Gli scritti del Magnifico in mugellano
MUGELLO –
I’ sono stato a Empoli al mercato,
a Prato, a Monticelli, a San Casciano,
a Colle, a Poggibonzi, e San Donato,
a Grieve e quinamonte a Decomano;
Fegghine e Castelfranco ho ricercato,
San Piero, e ‘l Borgo e Mangone e Gagliano:
più bel mercato ch’entro ‘l mondo sia
è Barberin dov’è la Nencia mia.
(Io sono stato al mercato di Empoli, a Prato, a Monticelli, a S. Casciano, a Colle Val d’Elsa, a Poggibonsi, a S. Donato, a Greve e quassù in montagna a Dicomano; ho cercato a Figline e Castelfranco, S. Pietro, Borgo S. Lorenzo, Mangona e Galliano: ma il più bel mercato che ci sia al mondo è Barberino, dove si trova la mia Nencia).

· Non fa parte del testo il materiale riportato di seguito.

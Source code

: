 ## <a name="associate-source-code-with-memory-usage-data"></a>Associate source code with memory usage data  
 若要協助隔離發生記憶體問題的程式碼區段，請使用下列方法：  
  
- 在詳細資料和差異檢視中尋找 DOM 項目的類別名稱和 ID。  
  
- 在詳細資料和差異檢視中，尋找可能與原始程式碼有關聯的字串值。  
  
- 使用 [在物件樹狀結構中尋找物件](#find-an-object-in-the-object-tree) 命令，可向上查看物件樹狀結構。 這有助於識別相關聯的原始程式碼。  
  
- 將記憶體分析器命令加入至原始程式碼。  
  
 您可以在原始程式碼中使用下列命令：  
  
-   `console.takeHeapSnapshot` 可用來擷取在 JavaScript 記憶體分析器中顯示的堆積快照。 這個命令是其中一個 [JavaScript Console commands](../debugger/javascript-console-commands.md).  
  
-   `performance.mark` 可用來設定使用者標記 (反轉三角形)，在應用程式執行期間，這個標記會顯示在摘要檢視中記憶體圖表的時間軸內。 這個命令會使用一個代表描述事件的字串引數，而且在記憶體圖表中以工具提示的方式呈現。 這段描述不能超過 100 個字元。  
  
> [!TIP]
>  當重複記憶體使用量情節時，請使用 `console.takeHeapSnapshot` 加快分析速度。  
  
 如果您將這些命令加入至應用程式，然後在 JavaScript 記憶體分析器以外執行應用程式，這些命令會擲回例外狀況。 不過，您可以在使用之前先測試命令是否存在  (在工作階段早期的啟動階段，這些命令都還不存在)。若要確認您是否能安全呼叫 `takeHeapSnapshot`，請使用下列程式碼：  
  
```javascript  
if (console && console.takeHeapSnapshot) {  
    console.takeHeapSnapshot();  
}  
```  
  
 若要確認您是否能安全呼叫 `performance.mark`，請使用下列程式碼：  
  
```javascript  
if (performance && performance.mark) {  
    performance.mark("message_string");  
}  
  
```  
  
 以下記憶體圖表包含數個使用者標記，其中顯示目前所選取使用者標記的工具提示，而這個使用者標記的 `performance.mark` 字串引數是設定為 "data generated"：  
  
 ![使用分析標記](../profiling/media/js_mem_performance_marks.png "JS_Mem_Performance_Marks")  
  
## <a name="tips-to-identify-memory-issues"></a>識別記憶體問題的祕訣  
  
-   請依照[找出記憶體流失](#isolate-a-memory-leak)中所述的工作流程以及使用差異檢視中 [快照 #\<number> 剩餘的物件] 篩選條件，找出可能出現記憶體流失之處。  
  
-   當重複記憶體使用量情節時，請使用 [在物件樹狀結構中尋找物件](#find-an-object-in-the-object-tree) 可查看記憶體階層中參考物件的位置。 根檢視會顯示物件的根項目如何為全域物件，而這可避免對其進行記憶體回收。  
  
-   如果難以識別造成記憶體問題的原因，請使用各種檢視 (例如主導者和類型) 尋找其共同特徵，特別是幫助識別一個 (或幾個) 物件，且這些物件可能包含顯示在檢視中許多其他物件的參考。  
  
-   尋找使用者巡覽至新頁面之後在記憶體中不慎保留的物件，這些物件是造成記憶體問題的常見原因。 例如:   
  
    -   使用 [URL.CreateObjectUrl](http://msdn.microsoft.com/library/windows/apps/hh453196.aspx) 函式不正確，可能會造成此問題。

Questa è una delle prime stanze del poemetto in ottave “Nencia da Barberino”, scritto da Lorenzo il Magnifico, probabilmente tra il 1469 e il 1473. la scelta linguistica del Magnifico per i suoi versi si colloca pienamente all’interno delle dispute sulla questione linguistica di quel periodo, che vedeva da una parte gli umanisti, che sostenevano la superiorità del latino e auspicavano al suo ritorno come lingua della cultura e dell’arte (dopo che era stato in qualche modo “spodestato”, nel Trecento, con l’opera in volgare dei tre grandi autori Dante, Petrarca e Boccaccio) e dall’altra quella di figure come Luigi Pulci, Landino e lo stesso Magnifico, che invece promuovevano l’uso della lingua volgare.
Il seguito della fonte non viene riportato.